■ TRY IT:
A word-for-word copy of the following listing is needed. Leave out its images.

■ ENTRIES SUPPLIED:
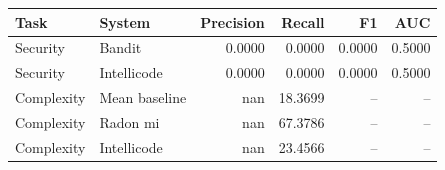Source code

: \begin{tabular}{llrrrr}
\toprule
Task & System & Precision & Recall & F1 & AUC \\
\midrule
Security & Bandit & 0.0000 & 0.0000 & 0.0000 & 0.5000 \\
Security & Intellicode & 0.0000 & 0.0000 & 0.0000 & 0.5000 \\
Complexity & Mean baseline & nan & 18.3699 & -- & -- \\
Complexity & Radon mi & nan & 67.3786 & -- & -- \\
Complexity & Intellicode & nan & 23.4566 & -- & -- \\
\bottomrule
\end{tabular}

■ ANSWER BOX:
Source code

: \begin{tabular}{llrrrr}
\toprule
Task & System & Precision & Recall & F1 & AUC \\
\midrule
Security & Bandit & 0.0000 & 0.0000 & 0.0000 & 0.5000 \\
Security & Intellicode & 0.0000 & 0.0000 & 0.0000 & 0.5000 \\
Complexity & Mean baseline & nan & 18.3699 & -- & -- \\
Complexity & Radon mi & nan & 67.3786 & -- & -- \\
Complexity & Intellicode & nan & 23.4566 & -- & -- \\
\bottomrule
\end{tabular}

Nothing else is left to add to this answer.